◆ EXCERPTED DATA:
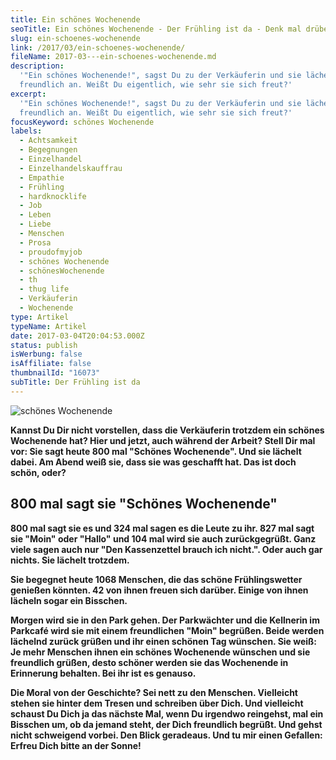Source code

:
 ```yaml
---
title: Ein schönes Wochenende
seoTitle: Ein schönes Wochenende - Der Frühling ist da - Denk mal drüber nach!
slug: ein-schoenes-wochenende
link: /2017/03/ein-schoenes-wochenende/
fileName: 2017-03---ein-schoenes-wochenende.md
description:
  '"Ein schönes Wochenende!", sagst Du zu der Verkäuferin und sie lächelt Dich
  freundlich an. Weißt Du eigentlich, wie sehr sie sich freut?'
excerpt:
  '"Ein schönes Wochenende!", sagst Du zu der Verkäuferin und sie lächelt Dich
  freundlich an. Weißt Du eigentlich, wie sehr sie sich freut?'
focusKeyword: schönes Wochenende
labels:
  - Achtsamkeit
  - Begegnungen
  - Einzelhandel
  - Einzelhandelskauffrau
  - Empathie
  - Frühling
  - hardknocklife
  - Job
  - Leben
  - Liebe
  - Menschen
  - Prosa
  - proudofmyjob
  - schönes Wochenende
  - schönesWochenende
  - th
  - thug life
  - Verkäuferin
  - Wochenende
type: Artikel
typeName: Artikel
date: 2017-03-04T20:04:53.000Z
status: publish
isWerbung: false
isAffiliate: false
thumbnailId: "16073"
subTitle: Der Frühling ist da
---
```


![schönes Wochenende](http://cardamonchai.com/wp-content/uploads/2017/03/11513243113_68f5def342_z.jpg)

<strong>

Kannst Du Dir nicht vorstellen, dass die Verkäuferin trotzdem ein schönes
Wochenende hat? Hier und jetzt, auch während der Arbeit? Stell Dir mal vor: Sie
sagt heute 800 mal "Schönes Wochenende". Und sie lächelt dabei. Am Abend weiß
sie, dass sie was geschafft hat. Das ist doch schön, oder?

## 800 mal sagt sie "Schönes Wochenende"

800 mal sagt sie es und 324 mal sagen es die Leute zu ihr. 827 mal sagt sie
"Moin" oder "Hallo" und 104 mal wird sie auch zurückgegrüßt. Ganz viele sagen
auch nur "Den Kassenzettel brauch ich nicht.". Oder auch gar nichts. Sie lächelt
trotzdem.

Sie begegnet heute 1068 Menschen, die das schöne Frühlingswetter genießen
könnten. 42 von ihnen freuen sich darüber. Einige von ihnen lächeln sogar ein
Bisschen.

Morgen wird sie in den Park gehen. Der Parkwächter und die Kellnerin im Parkcafé
wird sie mit einem freundlichen "Moin" begrüßen. Beide werden lächelnd zurück
grüßen und ihr einen schönen Tag wünschen. Sie weiß: Je mehr Menschen ihnen ein
schönes Wochenende wünschen und sie freundlich grüßen, desto schöner werden sie
das Wochenende in Erinnerung behalten. Bei ihr ist es genauso.

Die Moral von der Geschichte? Sei nett zu den Menschen. Vielleicht stehen sie
hinter dem Tresen und schreiben über Dich. Und vielleicht schaust Du Dich ja das
nächste Mal, wenn Du irgendwo reingehst, mal ein Bisschen um, ob da jemand
steht, der Dich freundlich begrüßt. Und gehst nicht schweigend vorbei. Den Blick
geradeaus. Und tu mir einen Gefallen: Erfreu Dich bitte an der Sonne!
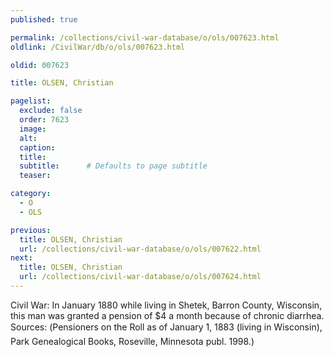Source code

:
 ```yaml
---
published: true

permalink: /collections/civil-war-database/o/ols/007623.html
oldlink: /CivilWar/db/o/ols/007623.html

oldid: 007623

title: OLSEN, Christian

pagelist:
  exclude: false
  order: 7623
  image: 
  alt:
  caption:
  title:
  subtitle:      # Defaults to page subtitle
  teaser:

category: 
  - O 
  - OLS

previous:
  title: OLSEN, Christian
  url: /collections/civil-war-database/o/ols/007622.html  
next:
  title: OLSEN, Christian
  url: /collections/civil-war-database/o/ols/007624.html   
---
```

Civil War: In January 1880 while living in Shetek, Barron County, Wisconsin, this man was granted a pension of $4 a month because of chronic diarrhea. Sources: (&#147;Pensioners on the Roll as of January 1, 1883 (living in Wisconsin)&#148;, Park Genealogical Books, Roseville, Minnesota publ. 1998.)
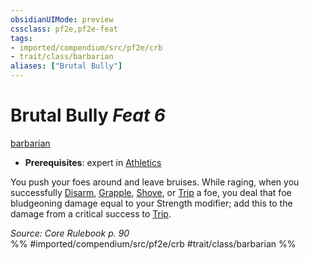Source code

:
 ```yaml
---
obsidianUIMode: preview
cssclass: pf2e,pf2e-feat
tags:
- imported/compendium/src/pf2e/crb
- trait/class/barbarian
aliases: ["Brutal Bully"]
---
```

# Brutal Bully  *Feat 6*  
[barbarian](rules/traits/barbarian.md)  

- **Prerequisites**: expert in [Athletics](../skills.md#Athletics)

You push your foes around and leave bruises. While raging, when you successfully [Disarm](rules/actions/disarm.md), [Grapple](rules/actions/grapple.md), [Shove](rules/actions/shove.md), or [Trip](rules/actions/trip.md) a foe, you deal that foe bludgeoning damage equal to your Strength modifier; add this to the damage from a critical success to [Trip](rules/actions/trip.md).

*Source: Core Rulebook p. 90*  
%% #imported/compendium/src/pf2e/crb #trait/class/barbarian %%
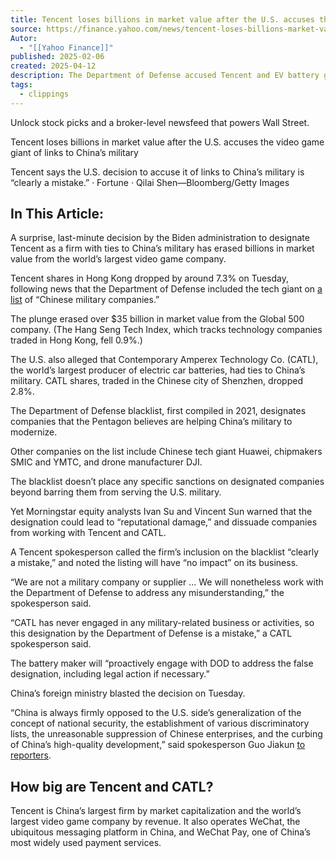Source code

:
 ```yaml
---
title: Tencent loses billions in market value after the U.S. accuses the video game giant of links to China’s military
source: https://finance.yahoo.com/news/tencent-loses-billions-market-value-101912419.html
Autor:
  - "[[Yahoo Finance]]"
published: 2025-02-06
created: 2025-04-12
description: The Department of Defense accused Tencent and EV battery giant CATL of having ties to China’s military. Tencent calls the decision “clearly a mistake.”
tags:
  - clippings
---
```

Unlock stock picks and a broker-level newsfeed that powers Wall Street.

Tencent loses billions in market value after the U.S. accuses the video game giant of links to China’s military

Tencent says the U.S. decision to accuse it of links to China’s military is “clearly a mistake.” · Fortune · Qilai Shen—Bloomberg/Getty Images

## In This Article:

A surprise, last-minute decision by the Biden administration to designate Tencent as a firm with ties to China’s military has erased billions in market value from the world’s largest video game company.

Tencent shares in Hong Kong dropped by around 7.3% on Tuesday, following news that the Department of Defense included the tech giant on [a list](https://public-inspection.federalregister.gov/2025-00070.pdf) of “Chinese military companies.”

The plunge erased over $35 billion in market value from the Global 500 company. (The Hang Seng Tech Index, which tracks technology companies traded in Hong Kong, fell 0.9%.)

The U.S. also alleged that Contemporary Amperex Technology Co. (CATL), the world’s largest producer of electric car batteries, had ties to China’s military. CATL shares, traded in the Chinese city of Shenzhen, dropped 2.8%.

The Department of Defense blacklist, first compiled in 2021, designates companies that the Pentagon believes are helping China’s military to modernize.

Other companies on the list include Chinese tech giant Huawei, chipmakers SMIC and YMTC, and drone manufacturer DJI.

The blacklist doesn’t place any specific sanctions on designated companies beyond barring them from serving the U.S. military.

Yet Morningstar equity analysts Ivan Su and Vincent Sun warned that the designation could lead to “reputational damage,” and dissuade companies from working with Tencent and CATL.

A Tencent spokesperson called the firm’s inclusion on the blacklist “clearly a mistake,” and noted the listing will have “no impact” on its business.

“We are not a military company or supplier … We will nonetheless work with the Department of Defense to address any misunderstanding,” the spokesperson said.

“CATL has never engaged in any military-related business or activities, so this designation by the Department of Defense is a mistake,” a CATL spokesperson said.

The battery maker will “proactively engage with DOD to address the false designation, including legal action if necessary.”

China’s foreign ministry blasted the decision on Tuesday.

“China is always firmly opposed to the U.S. side’s generalization of the concept of national security, the establishment of various discriminatory lists, the unreasonable suppression of Chinese enterprises, and the curbing of China’s high-quality development,” said spokesperson Guo Jiakun [to reporters](https://www.straitstimes.com/asia/east-asia/china-blasts-suppression-after-us-adds-tencent-catl-to-military-companies-list).

## How big are Tencent and CATL?

Tencent is China’s largest firm by market capitalization and the world’s largest video game company by revenue. It also operates WeChat, the ubiquitous messaging platform in China, and WeChat Pay, one of China’s most widely used payment services.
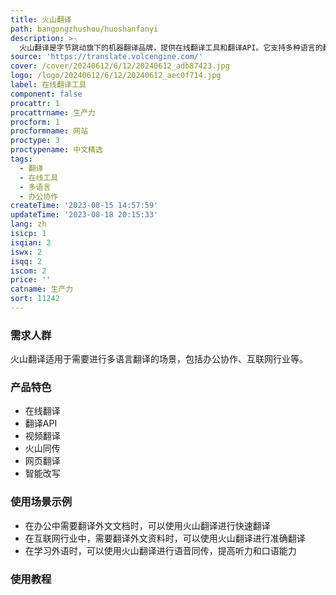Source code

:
 ```yaml
---
title: 火山翻译
path: bangongzhushou/huoshanfanyi
description: >-
  火山翻译是字节跳动旗下的机器翻译品牌，提供在线翻译工具和翻译API。它支持多种语言的翻译，包括通用领域和办公协作等。火山翻译具有智能改写、实用工具多合一、图片翻译、语音同传等功能。用户可以通过网站、小程序和浏览器插件等形态使用火山翻译。
source: 'https://translate.volcengine.com/'
cover: /cover/20240612/6/12/20240612_adb87423.jpg
logo: /logo/20240612/6/12/20240612_aec0f714.jpg
label: 在线翻译工具
component: false
procattr: 1
procattrname: 生产力
procform: 1
procformname: 网站
proctype: 3
proctypename: 中文精选
tags:
  - 翻译
  - 在线工具
  - 多语言
  - 办公协作
createTime: '2023-08-15 14:57:59'
updateTime: '2023-08-18 20:15:33'
lang: zh
isicp: 1
isqian: 2
iswx: 2
isqq: 2
iscom: 2
price: ''
catname: 生产力
sort: 11242
---
```




### 需求人群
火山翻译适用于需要进行多语言翻译的场景，包括办公协作、互联网行业等。

### 产品特色
- 在线翻译
- 翻译API
- 视频翻译
- 火山同传
- 网页翻译
- 智能改写

### 使用场景示例
- 在办公中需要翻译外文文档时，可以使用火山翻译进行快速翻译
- 在互联网行业中，需要翻译外文资料时，可以使用火山翻译进行准确翻译
- 在学习外语时，可以使用火山翻译进行语音同传，提高听力和口语能力

### 使用教程


  

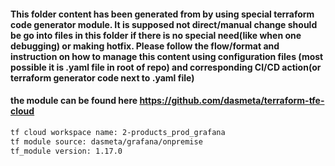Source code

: #### This folder content has been generated from by using special terraform code generator module. It is supposed not direct/manual change should be go into files in this folder if there is no special need(like when one debugging) or making hotfix. Please follow the flow/format and instruction on how to manage this content using configuration files (most possible it is .yaml file in root of repo) and corresponding CI/CD action(or terraform generator code next to .yaml file)

#### the module can be found here https://github.com/dasmeta/terraform-tfe-cloud


```txt
tf cloud workspace name: 2-products_prod_grafana
tf module source: dasmeta/grafana/onpremise
tf_module version: 1.17.0
```
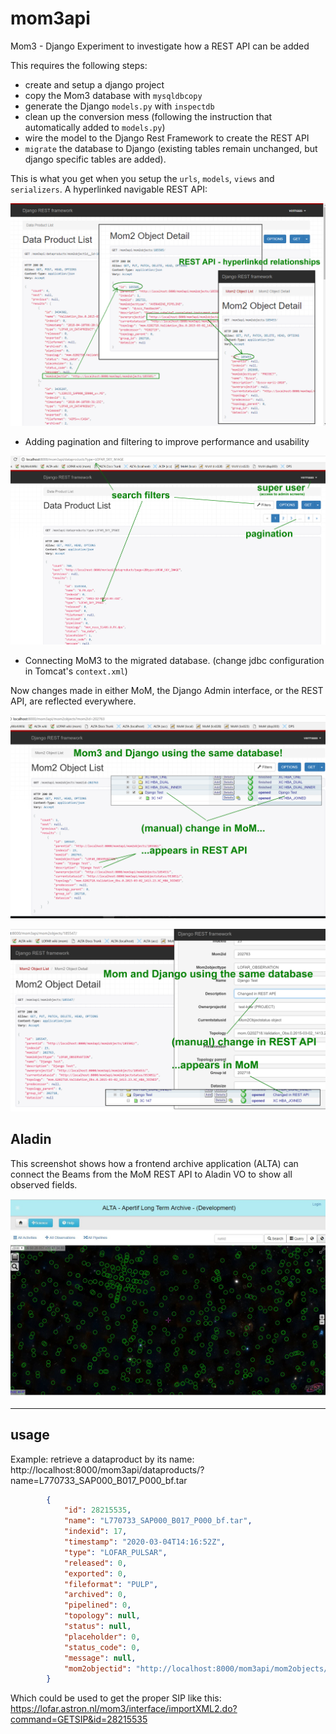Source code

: # mom3api
Mom3 - Django Experiment to investigate how a REST API can be added

This requires the following steps:

- create and setup a django project
- copy the Mom3 database with ``mysqldbcopy``
- generate the Django ``models.py`` with ``inspectdb``
- clean up the conversion mess (following the instruction that automatically added to ``models.py``)
- wire the model to the Django Rest Framework to create the REST API
- ``migrate`` the database to Django (existing tables remain unchanged, but django specific tables are added).

This is what you get when you setup the ``urls``, ``models``, ``views`` and ``serializers``. A hyperlinked navigable REST API:

<p align="center">
  <img src="https://github.com/vermaas/mom3api/blob/master/docs/mom3_django_screenshot1.png"/>
</p>

- Adding pagination and filtering to improve performance and usability

<p align="center">
  <img src="https://github.com/vermaas/mom3api/blob/master/docs/mom3_django_screenshot3.png"/>
</p>

- Connecting MoM3 to the migrated database. (change jdbc configuration in Tomcat's ``context.xml``) 

Now changes made in either MoM, the Django Admin interface, or the REST API, are reflected everywhere.

<p align="center">
  <img src="https://github.com/vermaas/mom3api/blob/master/docs/mom3_django_screenshot4.png"/>
</p>

<p align="center">
  <img src="https://github.com/vermaas/mom3api/blob/master/docs/mom3_django_screenshot5.png"/>
</p>

Aladin
------
This screenshot shows how a frontend archive application (ALTA) can connect the Beams from the MoM REST API to Aladin VO to show all observed fields.

<p align="center">
  <img src="https://github.com/vermaas/mom3api/blob/master/docs/alta_mom_api.jpg"/>
</p>

----
## usage

Example: retrieve a dataproduct by its name:
http://localhost:8000/mom3api/dataproducts/?name=L770733_SAP000_B017_P000_bf.tar

```json
        {
            "id": 28215535,
            "name": "L770733_SAP000_B017_P000_bf.tar",
            "indexid": 17,
            "timestamp": "2020-03-04T14:16:52Z",
            "type": "LOFAR_PULSAR",
            "released": 0,
            "exported": 0,
            "fileformat": "PULP",
            "archived": 0,
            "pipelined": 0,
            "topology": null,
            "status": null,
            "placeholder": 0,
            "status_code": 0,
            "message": null,
            "mom2objectid": "http://localhost:8000/mom3api/mom2objects/983655/"
        }

```
Which could be used to get the proper SIP like this:
https://lofar.astron.nl/mom3/interface/importXML2.do?command=GETSIP&id=28215535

◆ WORK INSTRUCTIONS: Those lines above that contain the string "market" should be returned.

◆ WRITTEN SOLUTION:
title: Tencent loses billions in market value after the U.S. accuses the video game giant of links to China’s military
source: https://finance.yahoo.com/news/tencent-loses-billions-market-value-101912419.html
Tencent loses billions in market value after the U.S. accuses the video game giant of links to China’s military
A surprise, last-minute decision by the Biden administration to designate Tencent as a firm with ties to China’s military has erased billions in market value from the world’s largest video game company.
The plunge erased over $35 billion in market value from the Global 500 company. (The Hang Seng Tech Index, which tracks technology companies traded in Hong Kong, fell 0.9%.)
Tencent is China’s largest firm by market capitalization and the world’s largest video game company by revenue. It also operates WeChat, the ubiquitous messaging platform in China, and WeChat Pay, one of China’s most widely used payment services.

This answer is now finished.